[178] Herodotus himself (ix. 8) takes this view of the matter. He implies that the Spartans did not care whether the Athenians medized or not after the wall was completed. It is quite out of the question, however, to suppose that the Spartans could have regarded with equanimity the possible transference of the Athenian fleet to the Persian side. They had the experience of Artemisium and Salamis to guide them.

[179] It is sometimes assumed from H. vii. 229, that the usual quota was one helot to each hoplite; but a more probable interpretation of that passage is that the reference is to the personal armed servant who accompanied each hoplite to war, and that it cannot be deduced therefrom that the body of these formed the whole number of the helots present on an ordinary occasion.

Modern criticism of the impossibility of despatching so large a force unknown to the Athenian embassy is not convincing. We do not know the place at which it gathered. It is extremely likely that a large number of helots were drawn from Messenia, and joined the army at Orestheion, where the great route from Messenia meets the route from Sparta by way of the valley of the Eurotas.

[180] His departure from the Isthmus is ascribed by Herodotus to the fact that when he was sacrificing ἐπὶ τῷ Πέρσῃ an eclipse of the sun took place. This eclipse has been calculated to have occurred on the 2nd of October, 480. If so, it would be about the time of the Persian retreat from Attica after Salamis, and Stein’s conjecture that the sacrifice had something to do with a plan to harass the Persian retreat, has a certain amount of probability in its favour.

[181] If Sparta had been careless as to whether Athens medized or not, she might, probably would, have despatched troops to the Isthmus at an earlier date. But if she was waiting until pressure of circumstances forced Athens to adopt Peloponnesian views as to the line of defence, then the delay is accounted for. Had her army been at the Isthmus when Mardonius advanced into Bœotia, the Athenians would certainly have called upon it to carry out the agreement, and march to the northward of Kithæron. In that case the Spartan government would have been obliged either to comply, or, by a refusal, to show in the most unmistakeable manner possible the war policy which it intended to adopt.

[182] I was, I confess, surprised to find in August, 1899, that, in spite of the excellent road to Megara from Bœotia by the way of Eleusis, the track on the old line of the Platæa-Megara road is still largely used.

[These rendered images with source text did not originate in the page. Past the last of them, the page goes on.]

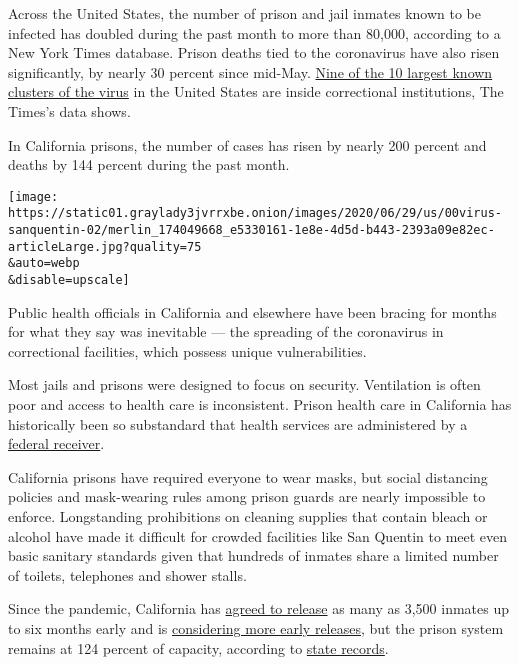 Across the United States, the number of prison and jail inmates known to
be infected has doubled during the past month to more than 80,000,
according to a New York Times database. Prison deaths tied to the
coronavirus have also risen significantly, by nearly 30 percent since
mid-May.
\href{https://www.nytimes3xbfgragh.onion/interactive/2020/us/coronavirus-us-cases.html\#clusters}{Nine
of the 10 largest known clusters of the virus} in the United States are
inside correctional institutions, The Times's data shows.

In California prisons, the number of cases has risen by nearly 200
percent and deaths by 144 percent during the past month.

\texttt{[image: https://static01.graylady3jvrrxbe.onion/images/2020/06/29/us/00virus-sanquentin-02/merlin\_174049668\_e5330161-1e8e-4d5d-b443-2393a09e82ec-articleLarge.jpg?quality=75\\\&auto=webp\\\&disable=upscale]}

Public health officials in California and elsewhere have been bracing
for months for what they say was inevitable --- the spreading of the
coronavirus in correctional facilities, which possess unique
vulnerabilities.

Most jails and prisons were designed to focus on security. Ventilation
is often poor and access to health care is inconsistent. Prison health
care in California has historically been so substandard that health
services are administered by a
\href{https://cchcs.ca.gov/wp-content/uploads/sites/60/2018/09/Receiver-FactSheet.pdf}{federal
receiver}.

California prisons have required everyone to wear masks, but social
distancing policies and mask-wearing rules among prison guards are
nearly impossible to enforce. Longstanding prohibitions on cleaning
supplies that contain bleach or alcohol have made it difficult for
crowded facilities like San Quentin to meet even basic sanitary
standards given that hundreds of inmates share a limited number of
toilets, telephones and shower stalls.

Since the pandemic, California has
\href{https://www.cdcr.ca.gov/news/2020/03/31/cdcr-announces-plan-to-further-protect-staff-and-inmates-from-the-spread-of-covid-19-in-state-prisons/}{agreed
to release} as many as 3,500 inmates up to six months early and is
\href{https://www.cdcr.ca.gov/news/2020/06/16/cdcr-announces-community-supervision-program-to-further-protect-inmates-and-staff-from-the-spread-of-covid-19/}{considering
more early releases}, but the prison system remains at 124 percent of
capacity, according to
\href{https://www.cdcr.ca.gov/research/population-reports-2/}{state
records}.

[183] A road has been constructed through it in recent years, running from Kriekouki on the Bœotian side to Villa on the south of the range.

[184] I am inclined to think that the site of Skolos is that which Leake, and others following him, have identified with Erythræ. Paus. ix. 4, 3, says that if before crossing the Asopos river on the road from Platæa to Thebes, you turned off down the stream, and went about forty stades, i.e. four and three-quarter miles, you came to the ruins of Skolos. This would place it not far east of the road from Thebes to Dryoskephalæ. He speaks of Skolos in another passage as a village of Parasopia beneath Kithæron, a rugged place, and δυσοικητός. That seems to preclude the idea of its being near the river, which traverses alluvial lands at this part of its course. The ruins identified by Leake as Erythræ cannot belong to that town if the testimony of Herodotus and Pausanias is accurately worded. This point will be discussed in a later note. In actual fact, however, the exact site of Skolos is very difficult to determine. My main reason for suggesting that it stood where Leake places Erythræ is that those ruins are the only ruins in the neighbourhood indicated by Pausanias, and are certainly not the ruins of Erythræ.

[185] It is necessary to pursue so obvious a line of argument, because, for some incomprehensible reason, modern historians have thought it right to judge of the plans of these able Persian commanders as though they were dictated by no higher considerations than such as might occur to an untutored savage.

[186] The weakness of this line in case of attack from the north was conclusively shown twenty years later in the manœuvres which led to the battle of Tanagra.